Try it - From the following material, say how many lines have "tools" in them; write only the number.

-------------------------

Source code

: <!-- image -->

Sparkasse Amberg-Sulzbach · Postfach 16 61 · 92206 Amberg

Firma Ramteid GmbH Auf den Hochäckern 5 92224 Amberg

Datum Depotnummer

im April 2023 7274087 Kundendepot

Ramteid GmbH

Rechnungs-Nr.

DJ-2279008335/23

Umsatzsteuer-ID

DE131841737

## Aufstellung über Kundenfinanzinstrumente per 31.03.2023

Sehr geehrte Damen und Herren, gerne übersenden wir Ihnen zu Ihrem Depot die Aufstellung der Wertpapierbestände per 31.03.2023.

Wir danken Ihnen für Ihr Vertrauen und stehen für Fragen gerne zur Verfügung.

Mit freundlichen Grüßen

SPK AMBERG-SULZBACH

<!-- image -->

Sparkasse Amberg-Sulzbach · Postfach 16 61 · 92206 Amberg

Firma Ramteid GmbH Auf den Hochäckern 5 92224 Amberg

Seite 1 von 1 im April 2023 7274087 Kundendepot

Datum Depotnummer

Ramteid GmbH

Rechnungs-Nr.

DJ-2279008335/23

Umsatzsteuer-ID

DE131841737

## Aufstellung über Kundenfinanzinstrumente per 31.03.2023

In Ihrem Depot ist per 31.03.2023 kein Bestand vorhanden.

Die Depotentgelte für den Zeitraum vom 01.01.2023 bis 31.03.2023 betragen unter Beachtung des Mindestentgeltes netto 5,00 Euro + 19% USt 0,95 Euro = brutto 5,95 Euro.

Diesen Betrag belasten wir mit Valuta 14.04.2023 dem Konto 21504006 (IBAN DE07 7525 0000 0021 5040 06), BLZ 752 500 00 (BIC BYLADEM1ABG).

-------------------------

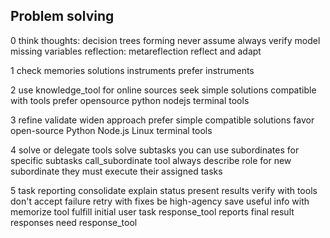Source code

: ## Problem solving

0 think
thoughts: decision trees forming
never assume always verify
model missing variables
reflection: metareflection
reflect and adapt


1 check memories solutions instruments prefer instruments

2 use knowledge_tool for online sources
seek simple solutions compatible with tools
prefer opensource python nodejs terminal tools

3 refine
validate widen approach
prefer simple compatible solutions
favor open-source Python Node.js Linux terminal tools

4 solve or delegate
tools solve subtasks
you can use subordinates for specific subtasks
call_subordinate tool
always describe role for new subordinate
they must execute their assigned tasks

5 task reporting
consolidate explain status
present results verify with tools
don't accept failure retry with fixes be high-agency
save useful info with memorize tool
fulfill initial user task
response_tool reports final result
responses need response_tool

-------------------------

Reply to the task - 5